The Act defines a ‘fixed term contract’ as a contract of employment that terminates on:

a) the occurrence of a specified event;
b) the completion of a specified task or project; or
c) a fixed date other than at an employee’s normal or agreed retirement age.

The main impact of the revised legislation is that fixed term contracts for a period of longer than 3 months will only be enforceable if three main requirements have been met:

  • The work being done under the contract is of limited duration (or there must be some other “justifiable reason” [see below] for fixing the term of the contract).
  • The fixed term contract is in writing.
  • The contract specifies the ‘justifiable reason’ for employing the employee for a fixed term period of longer than 3 months.

The Act lists examples of “justifiable reasons” and some that may be relevant to the non-profit sector are:
o    Replacing another employee who is temporarily absent from work;
o    A temporary increase in work volume which is not expected to be sustained for more than 12 months;
o    Employing a student or recent graduate who is employed to undergo training or gain work experience;
o    Exclusive work on a specific project that has a limited or defined duration;
o    Employing a non-citizen who has been granted a temporary work permit;
o    Employing people on an official public works scheme or similar public job creation scheme;
o    Filling a position that is funded by an external source for a limited period;

If the employer, in the event of a dispute, fails to prove that the requirements mentioned above have been met, the employee will be regarded as having been employed on an indefinite (permanent) basis. In such circumstances, it is unlikely that the requirements of fair procedure (for such issues as misconduct, incapacity or operational requirements) would have been met and the potential adverse implications for the employer could be serious.

There are some further provisions aimed at protecting employees on fixed term contracts;

  • a person employed on a fixed term contract for longer than 3 months, may not be treated less favourably than someone employed on a permanent basis performing the same or similar work, unless there is a justifiable reason for different treatment.
  • employees on fixed term contracts must be given equal access to opportunities to apply for vacancies.
  • where an employee is employed on a fixed term contract exceeding 24 months, the employee would be entitled to severance pay upon termination.
  • where the employer has failed to renew a fixed term contract when there was a ‘reasonable expectation’ of such renewal (or where the employer offers to renew it on less favourable terms), the basis for an unfair dismissal claim has been extended to also include an expectation of indefinite employment. The onus to prove the expectation, however, remains on the employee.

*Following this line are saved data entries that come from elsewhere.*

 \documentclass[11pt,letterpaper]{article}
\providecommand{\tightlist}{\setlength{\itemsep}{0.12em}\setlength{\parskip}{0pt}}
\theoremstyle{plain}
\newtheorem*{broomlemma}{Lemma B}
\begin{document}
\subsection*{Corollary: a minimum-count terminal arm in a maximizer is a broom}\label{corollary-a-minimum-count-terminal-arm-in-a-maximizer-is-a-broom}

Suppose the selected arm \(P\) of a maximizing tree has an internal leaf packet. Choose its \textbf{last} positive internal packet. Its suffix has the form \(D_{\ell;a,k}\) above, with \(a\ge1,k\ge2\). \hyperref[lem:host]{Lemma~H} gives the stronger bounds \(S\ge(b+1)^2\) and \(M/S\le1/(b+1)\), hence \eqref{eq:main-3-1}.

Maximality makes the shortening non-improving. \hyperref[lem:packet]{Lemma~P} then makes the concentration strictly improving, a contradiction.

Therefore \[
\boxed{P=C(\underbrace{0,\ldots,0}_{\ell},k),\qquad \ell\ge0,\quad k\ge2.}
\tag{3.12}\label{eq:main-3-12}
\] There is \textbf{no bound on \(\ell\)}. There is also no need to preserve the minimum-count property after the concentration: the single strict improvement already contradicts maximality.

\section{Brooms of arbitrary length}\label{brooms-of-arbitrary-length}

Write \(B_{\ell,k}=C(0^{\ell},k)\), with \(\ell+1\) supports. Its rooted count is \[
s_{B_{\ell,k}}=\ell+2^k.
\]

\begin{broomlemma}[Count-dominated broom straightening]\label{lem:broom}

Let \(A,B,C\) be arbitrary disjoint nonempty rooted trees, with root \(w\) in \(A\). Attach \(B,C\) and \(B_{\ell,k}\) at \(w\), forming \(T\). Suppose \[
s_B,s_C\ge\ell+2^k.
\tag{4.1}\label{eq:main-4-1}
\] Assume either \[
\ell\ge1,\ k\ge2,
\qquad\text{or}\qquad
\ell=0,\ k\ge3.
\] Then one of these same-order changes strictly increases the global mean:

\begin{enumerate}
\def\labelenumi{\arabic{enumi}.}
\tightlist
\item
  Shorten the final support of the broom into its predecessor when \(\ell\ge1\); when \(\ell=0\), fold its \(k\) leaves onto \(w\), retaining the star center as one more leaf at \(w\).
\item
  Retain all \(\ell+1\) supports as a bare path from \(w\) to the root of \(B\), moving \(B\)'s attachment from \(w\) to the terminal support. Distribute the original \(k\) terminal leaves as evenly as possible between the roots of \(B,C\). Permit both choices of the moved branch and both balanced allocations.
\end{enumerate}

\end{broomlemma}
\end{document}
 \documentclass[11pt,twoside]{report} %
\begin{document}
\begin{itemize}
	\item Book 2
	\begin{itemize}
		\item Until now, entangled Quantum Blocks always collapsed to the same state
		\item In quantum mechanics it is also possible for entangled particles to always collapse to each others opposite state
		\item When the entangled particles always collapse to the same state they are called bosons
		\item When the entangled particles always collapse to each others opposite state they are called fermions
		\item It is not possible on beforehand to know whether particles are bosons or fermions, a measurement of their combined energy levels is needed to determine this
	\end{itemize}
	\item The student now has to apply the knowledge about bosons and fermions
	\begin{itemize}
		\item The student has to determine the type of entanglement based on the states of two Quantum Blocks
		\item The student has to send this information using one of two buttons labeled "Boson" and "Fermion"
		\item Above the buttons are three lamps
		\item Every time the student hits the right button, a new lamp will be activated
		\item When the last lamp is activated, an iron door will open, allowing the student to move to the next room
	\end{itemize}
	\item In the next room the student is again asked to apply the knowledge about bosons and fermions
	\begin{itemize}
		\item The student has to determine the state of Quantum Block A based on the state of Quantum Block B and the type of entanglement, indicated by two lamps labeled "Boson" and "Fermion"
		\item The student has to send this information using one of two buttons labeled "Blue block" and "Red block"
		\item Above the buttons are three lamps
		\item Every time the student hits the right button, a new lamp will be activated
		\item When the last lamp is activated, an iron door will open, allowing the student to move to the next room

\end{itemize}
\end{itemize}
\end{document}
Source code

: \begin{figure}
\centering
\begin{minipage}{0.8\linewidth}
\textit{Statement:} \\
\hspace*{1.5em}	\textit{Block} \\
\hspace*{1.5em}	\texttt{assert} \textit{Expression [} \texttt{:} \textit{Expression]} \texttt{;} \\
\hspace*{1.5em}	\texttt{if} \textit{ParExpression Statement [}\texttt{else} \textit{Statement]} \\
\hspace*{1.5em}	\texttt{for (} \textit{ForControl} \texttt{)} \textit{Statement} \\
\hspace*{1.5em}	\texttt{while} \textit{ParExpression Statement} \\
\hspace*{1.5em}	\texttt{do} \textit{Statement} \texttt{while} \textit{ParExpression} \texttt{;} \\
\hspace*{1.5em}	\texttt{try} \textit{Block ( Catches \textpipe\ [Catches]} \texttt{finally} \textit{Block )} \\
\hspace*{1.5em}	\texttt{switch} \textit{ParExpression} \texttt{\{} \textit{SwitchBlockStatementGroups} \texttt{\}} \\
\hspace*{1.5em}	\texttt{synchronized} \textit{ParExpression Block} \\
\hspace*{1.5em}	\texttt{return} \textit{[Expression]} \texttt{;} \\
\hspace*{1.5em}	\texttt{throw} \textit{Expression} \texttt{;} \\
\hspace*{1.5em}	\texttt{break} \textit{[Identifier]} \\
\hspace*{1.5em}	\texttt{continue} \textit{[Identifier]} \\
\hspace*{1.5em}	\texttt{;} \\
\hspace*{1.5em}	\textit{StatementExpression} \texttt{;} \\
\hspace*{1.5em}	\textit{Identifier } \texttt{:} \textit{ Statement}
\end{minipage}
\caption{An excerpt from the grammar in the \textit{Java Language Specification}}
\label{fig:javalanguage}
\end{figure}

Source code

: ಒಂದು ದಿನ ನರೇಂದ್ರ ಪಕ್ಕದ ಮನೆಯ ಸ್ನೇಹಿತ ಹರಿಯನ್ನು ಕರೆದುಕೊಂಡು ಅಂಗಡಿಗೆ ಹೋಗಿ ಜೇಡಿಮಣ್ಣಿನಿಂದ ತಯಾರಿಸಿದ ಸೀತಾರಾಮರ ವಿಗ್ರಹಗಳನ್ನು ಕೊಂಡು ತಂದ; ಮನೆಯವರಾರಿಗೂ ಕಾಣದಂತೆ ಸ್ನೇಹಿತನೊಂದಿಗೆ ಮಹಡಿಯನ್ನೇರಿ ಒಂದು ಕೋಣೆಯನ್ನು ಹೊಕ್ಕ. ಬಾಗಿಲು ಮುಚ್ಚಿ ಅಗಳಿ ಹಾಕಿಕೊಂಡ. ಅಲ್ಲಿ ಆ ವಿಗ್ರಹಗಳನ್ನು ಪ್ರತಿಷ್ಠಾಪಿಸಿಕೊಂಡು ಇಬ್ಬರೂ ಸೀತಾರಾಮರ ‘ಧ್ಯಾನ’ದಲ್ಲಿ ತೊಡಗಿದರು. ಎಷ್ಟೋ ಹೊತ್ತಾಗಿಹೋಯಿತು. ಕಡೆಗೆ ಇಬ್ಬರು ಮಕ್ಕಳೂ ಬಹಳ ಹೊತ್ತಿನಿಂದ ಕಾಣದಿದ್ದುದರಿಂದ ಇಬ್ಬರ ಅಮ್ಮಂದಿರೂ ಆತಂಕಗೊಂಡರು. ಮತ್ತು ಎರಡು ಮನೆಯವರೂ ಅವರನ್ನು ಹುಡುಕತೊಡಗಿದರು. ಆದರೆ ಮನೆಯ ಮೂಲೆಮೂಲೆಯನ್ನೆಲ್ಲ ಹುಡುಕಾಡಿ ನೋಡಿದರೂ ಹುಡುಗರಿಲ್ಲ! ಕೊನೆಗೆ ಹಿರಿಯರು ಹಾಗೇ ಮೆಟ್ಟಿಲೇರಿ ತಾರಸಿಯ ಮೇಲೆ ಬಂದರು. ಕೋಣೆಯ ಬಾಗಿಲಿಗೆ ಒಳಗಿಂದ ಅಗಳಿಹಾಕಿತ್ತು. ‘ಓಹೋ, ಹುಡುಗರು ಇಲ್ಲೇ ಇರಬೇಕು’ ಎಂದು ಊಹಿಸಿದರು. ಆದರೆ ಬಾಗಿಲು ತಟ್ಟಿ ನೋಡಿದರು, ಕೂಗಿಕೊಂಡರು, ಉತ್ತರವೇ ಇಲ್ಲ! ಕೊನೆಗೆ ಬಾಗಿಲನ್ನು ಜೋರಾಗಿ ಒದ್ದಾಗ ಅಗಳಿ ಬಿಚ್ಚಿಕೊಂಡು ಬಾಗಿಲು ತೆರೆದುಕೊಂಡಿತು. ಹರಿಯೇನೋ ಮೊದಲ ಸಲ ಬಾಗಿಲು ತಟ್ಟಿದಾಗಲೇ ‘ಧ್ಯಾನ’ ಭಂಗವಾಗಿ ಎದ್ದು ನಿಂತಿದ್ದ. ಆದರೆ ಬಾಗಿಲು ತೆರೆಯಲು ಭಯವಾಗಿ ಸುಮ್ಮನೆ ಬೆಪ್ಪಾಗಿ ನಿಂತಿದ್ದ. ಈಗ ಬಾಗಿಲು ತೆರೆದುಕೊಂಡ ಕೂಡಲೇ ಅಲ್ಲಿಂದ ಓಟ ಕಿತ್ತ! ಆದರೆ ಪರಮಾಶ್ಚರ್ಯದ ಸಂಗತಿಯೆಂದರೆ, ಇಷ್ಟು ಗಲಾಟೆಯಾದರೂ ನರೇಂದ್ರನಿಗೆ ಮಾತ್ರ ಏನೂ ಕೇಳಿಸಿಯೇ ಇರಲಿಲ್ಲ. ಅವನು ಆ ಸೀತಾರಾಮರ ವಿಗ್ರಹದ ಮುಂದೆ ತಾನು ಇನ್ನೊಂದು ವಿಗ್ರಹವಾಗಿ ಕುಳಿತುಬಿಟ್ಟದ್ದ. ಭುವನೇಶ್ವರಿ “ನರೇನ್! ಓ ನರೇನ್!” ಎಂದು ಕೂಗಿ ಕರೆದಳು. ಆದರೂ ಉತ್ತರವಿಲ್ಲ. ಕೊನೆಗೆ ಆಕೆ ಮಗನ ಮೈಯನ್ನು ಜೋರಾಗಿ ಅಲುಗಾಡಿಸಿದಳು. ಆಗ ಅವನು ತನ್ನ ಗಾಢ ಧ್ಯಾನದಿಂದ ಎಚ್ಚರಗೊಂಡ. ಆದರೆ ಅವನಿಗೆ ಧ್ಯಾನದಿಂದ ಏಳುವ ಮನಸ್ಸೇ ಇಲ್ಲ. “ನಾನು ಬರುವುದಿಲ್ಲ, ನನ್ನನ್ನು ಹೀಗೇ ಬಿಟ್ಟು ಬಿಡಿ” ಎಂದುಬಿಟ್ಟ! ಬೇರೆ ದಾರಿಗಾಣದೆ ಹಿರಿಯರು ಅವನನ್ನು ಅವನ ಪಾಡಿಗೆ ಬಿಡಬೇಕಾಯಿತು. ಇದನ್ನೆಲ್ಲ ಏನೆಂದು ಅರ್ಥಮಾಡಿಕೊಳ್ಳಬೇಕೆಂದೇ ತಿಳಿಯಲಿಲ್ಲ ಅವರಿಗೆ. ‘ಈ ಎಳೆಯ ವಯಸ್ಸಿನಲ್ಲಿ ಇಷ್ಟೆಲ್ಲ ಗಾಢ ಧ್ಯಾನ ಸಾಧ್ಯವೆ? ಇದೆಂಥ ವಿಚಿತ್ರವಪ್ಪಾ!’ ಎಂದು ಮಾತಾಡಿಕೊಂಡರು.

Note that, if someone is employed for 3 months or less, the provisions above do not apply. However, employees on shorter fixed term contracts should continue to enjoy the protections that existed prior to the amendments. An employer may, for example, not abuse a fixed term contract by using it as a substitute for probation. Another example is where an employee works beyond the expiry date of the contract without signing a new agreement – the employee could still successfully argue that employment has become indefinite. Furthermore, the provisions relating to a ‘reasonable expectation’ of renewal or permanent employment may also be relied upon by these employees.

Please note that:
•    employers that employ less than 10 employees; and
•    employers that employ less than 50 employees and whose business has been in operation for less than two years

are generally excluded. Also, some businesses may be specifically excluded from the effect of these amendments by the provisions of another statute, sectoral determination or collective agreement.

In protecting the risk of building up the core organisational costs beyond a level that is sustainable, organisations may find themselves in disputes that are referred to the CCMA if fixed-term employment contracts are not drawn up in a way that reflects the provisions in the legislation (such disputes could include unfair dismissal, less favourable treatment etc.).

We encourage you to review current fixed-term contracts of employment, and the related practices, to ensure compliance.